MATERIAL SHOWN Start Marker
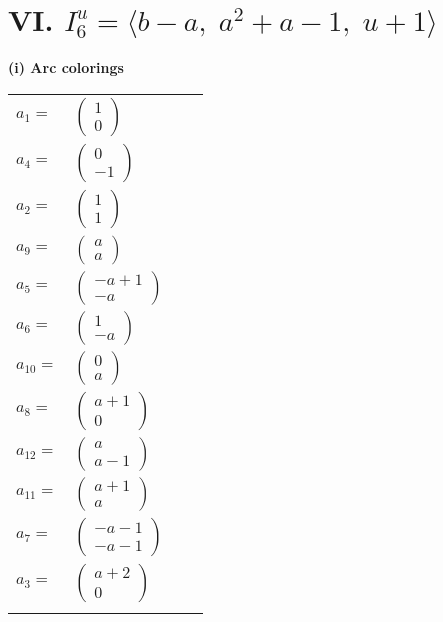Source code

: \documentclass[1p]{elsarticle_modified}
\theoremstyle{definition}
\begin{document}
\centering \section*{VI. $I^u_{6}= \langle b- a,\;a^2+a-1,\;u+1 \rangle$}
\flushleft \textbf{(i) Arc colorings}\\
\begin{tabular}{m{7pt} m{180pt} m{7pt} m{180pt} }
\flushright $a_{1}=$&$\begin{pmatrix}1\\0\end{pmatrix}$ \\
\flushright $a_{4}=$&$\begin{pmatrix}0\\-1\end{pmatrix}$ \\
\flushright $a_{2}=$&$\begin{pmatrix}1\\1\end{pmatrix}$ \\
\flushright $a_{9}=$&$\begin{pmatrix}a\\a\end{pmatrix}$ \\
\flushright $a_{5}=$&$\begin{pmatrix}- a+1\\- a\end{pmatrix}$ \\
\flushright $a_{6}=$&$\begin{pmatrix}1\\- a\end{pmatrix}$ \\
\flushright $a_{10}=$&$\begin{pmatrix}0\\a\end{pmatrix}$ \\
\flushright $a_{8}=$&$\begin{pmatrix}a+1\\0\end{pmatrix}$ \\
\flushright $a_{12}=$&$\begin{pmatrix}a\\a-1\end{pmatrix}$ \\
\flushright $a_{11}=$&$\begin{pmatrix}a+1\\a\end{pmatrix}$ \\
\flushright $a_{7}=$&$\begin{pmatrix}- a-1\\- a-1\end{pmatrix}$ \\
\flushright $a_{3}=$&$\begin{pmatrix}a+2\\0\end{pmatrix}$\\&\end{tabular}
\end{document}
MATERIAL SHOWN End Marker
- **TASK ITEM**: The output is the records exactly as they read, with no pictures in it.

- **TASK SOLUTION**:
Source code

: \documentclass[1p]{elsarticle_modified}
\theoremstyle{definition}
\begin{document}
\centering \section*{VI. $I^u_{6}= \langle b- a,\;a^2+a-1,\;u+1 \rangle$}
\flushleft \textbf{(i) Arc colorings}\\
\begin{tabular}{m{7pt} m{180pt} m{7pt} m{180pt} }
\flushright $a_{1}=$&$\begin{pmatrix}1\\0\end{pmatrix}$ \\
\flushright $a_{4}=$&$\begin{pmatrix}0\\-1\end{pmatrix}$ \\
\flushright $a_{2}=$&$\begin{pmatrix}1\\1\end{pmatrix}$ \\
\flushright $a_{9}=$&$\begin{pmatrix}a\\a\end{pmatrix}$ \\
\flushright $a_{5}=$&$\begin{pmatrix}- a+1\\- a\end{pmatrix}$ \\
\flushright $a_{6}=$&$\begin{pmatrix}1\\- a\end{pmatrix}$ \\
\flushright $a_{10}=$&$\begin{pmatrix}0\\a\end{pmatrix}$ \\
\flushright $a_{8}=$&$\begin{pmatrix}a+1\\0\end{pmatrix}$ \\
\flushright $a_{12}=$&$\begin{pmatrix}a\\a-1\end{pmatrix}$ \\
\flushright $a_{11}=$&$\begin{pmatrix}a+1\\a\end{pmatrix}$ \\
\flushright $a_{7}=$&$\begin{pmatrix}- a-1\\- a-1\end{pmatrix}$ \\
\flushright $a_{3}=$&$\begin{pmatrix}a+2\\0\end{pmatrix}$\\&\end{tabular}
\end{document}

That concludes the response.